- Australian one sheet poster
- Directed by: Peter Graham Scott
- Written by: Peter Johnston Diana Watson
- Produced by: Leslie Parkyn Julian Wintle
- Starring: Geoffrey Keen; Jane Hylton; Gordon Jackson;
- Cinematography: Michael Reed
- Edited by: John Trumper
- Music by: William Alwyn
- Production company: Independent Artists
- Distributed by: Rank Film Distributors (UK)
- Release date: December 1959 (UK);
- Running time: 58 minutes
- Country: United Kingdom
- Language: English

= Devil's Bait =

1959 British film by Peter Graham Scott

Devil's Bait is a 1959 black and white British second feature ('B') drama film directed by Peter Graham Scott and starring Geoffrey Keen, Jane Hylton and Gordon Jackson. It was written by Peter Johnston and Diana Watson, and made by the Rank Organisation.

==Plot==
Local baker Joe Frisby calls the Town Hall to make another complaint about rats eating his flour. The council rat catchers are not available, and the switchboard girl gives Frisby a lead on a cheap rat-catcher – Mr Love, who in fact has no qualifications whatsoever.

At the bakery Love uses a loaf tin for mixing his rat poison. The tin is distinctive, having a side split which causes the bread to be mis-shapen. When Mrs Frisby runs out of intact loaf tins she uses the split tin and inadvertently bakes a poisoned loaf.

Love drinks his payment and is killed in an accident as he staggers home. His landlady tells the police he was carrying cyanide which he used at Frisby's bakery. Frisby, having found the empty cyanide bottle, fears this could ruin his business and denies any knowledge. Meanwhile Mrs Frisby smells the cyanide in the empty tin. A frantic search begins for the poisoned loaf.

==Cast==
- Geoffrey Keen as Joe Frisby
- Jane Hylton as Ellen Frisby
- Gordon Jackson as Sergeant Malcolm
- Dermot Kelly as Mr Love
- Shirley Lawrence as Shirley
- Eileen Moore as Barbara
- Molly Urquhart as Mrs Tanner
- Noel Hood as Mrs Evans
- Rupert Davies as landlord

==Production==
The film was made at Beaconsfield Studios, Buckinghamshire, England, and on location.

==Reception==
The Monthly Film Bulletin wrote: "Here is a reasonable attempt to depart from the stereotyped and do something more unusual in the field of the second-feature suspense thriller. The plot starts a little slowly and there are a few improbabilities, but it is simply and effectively put over.”

In British Sound Films David Quinlan said: "Distinctive, quite suspenseful little drama, with well-drawn characters".

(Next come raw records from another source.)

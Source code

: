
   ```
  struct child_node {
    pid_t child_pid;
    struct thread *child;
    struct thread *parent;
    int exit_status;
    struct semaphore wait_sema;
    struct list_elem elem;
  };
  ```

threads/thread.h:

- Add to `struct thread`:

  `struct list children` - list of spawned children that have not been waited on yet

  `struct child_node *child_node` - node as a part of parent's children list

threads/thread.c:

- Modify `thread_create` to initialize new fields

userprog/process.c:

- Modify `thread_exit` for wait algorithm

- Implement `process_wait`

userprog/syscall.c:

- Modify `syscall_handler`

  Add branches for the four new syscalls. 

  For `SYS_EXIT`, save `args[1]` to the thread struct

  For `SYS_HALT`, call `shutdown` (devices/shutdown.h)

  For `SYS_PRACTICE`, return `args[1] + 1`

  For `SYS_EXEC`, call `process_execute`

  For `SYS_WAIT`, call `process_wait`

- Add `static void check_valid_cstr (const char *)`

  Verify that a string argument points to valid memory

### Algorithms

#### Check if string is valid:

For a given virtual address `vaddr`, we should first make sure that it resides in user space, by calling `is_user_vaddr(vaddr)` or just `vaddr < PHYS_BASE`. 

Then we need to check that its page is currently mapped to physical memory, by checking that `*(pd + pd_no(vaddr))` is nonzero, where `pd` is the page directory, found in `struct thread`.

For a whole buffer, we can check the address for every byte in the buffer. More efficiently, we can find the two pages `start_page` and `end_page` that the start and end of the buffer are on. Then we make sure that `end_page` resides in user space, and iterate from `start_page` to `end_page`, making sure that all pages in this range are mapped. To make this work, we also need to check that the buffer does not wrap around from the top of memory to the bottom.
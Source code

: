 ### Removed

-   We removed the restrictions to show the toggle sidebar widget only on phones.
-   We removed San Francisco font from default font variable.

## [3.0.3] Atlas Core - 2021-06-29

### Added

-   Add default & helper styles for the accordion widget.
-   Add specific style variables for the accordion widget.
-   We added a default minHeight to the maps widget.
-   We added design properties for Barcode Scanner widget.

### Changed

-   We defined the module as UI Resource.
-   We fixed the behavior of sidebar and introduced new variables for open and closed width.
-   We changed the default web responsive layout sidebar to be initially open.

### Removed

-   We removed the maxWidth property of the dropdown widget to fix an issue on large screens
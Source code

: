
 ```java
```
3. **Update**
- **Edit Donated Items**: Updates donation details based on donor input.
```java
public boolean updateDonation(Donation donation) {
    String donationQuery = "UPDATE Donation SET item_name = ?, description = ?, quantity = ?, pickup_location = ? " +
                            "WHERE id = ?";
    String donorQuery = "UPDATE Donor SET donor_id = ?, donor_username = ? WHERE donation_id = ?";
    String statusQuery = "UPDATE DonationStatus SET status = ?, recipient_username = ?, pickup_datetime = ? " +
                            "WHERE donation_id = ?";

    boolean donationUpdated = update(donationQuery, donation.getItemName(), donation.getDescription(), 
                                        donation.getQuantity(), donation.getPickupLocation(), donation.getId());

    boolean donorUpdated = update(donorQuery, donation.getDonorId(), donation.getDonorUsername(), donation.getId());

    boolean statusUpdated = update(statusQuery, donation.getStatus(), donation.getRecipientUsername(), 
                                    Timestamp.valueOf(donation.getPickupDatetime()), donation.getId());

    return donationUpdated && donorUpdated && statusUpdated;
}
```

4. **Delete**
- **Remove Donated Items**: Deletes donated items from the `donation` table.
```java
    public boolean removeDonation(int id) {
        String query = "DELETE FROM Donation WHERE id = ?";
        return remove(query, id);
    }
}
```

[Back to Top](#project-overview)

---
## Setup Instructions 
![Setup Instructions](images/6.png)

Devil's Bait was selected by film historians Steve Chibnall and Brian McFarlane as one of the 15 most meritorious British B films made between World War II and 1970. They note its narrative command and tension and the way the film moves forward "to a satisfyingly taut end – and one which leaves both narrative and character interests gratified. ... The excellent performances of Hylton and Keen create a wholly convincing sense of two people whose relationship is under the strain of everyday irritations and who are imperceptibly drawn closer by the near disaster in which they are caught up."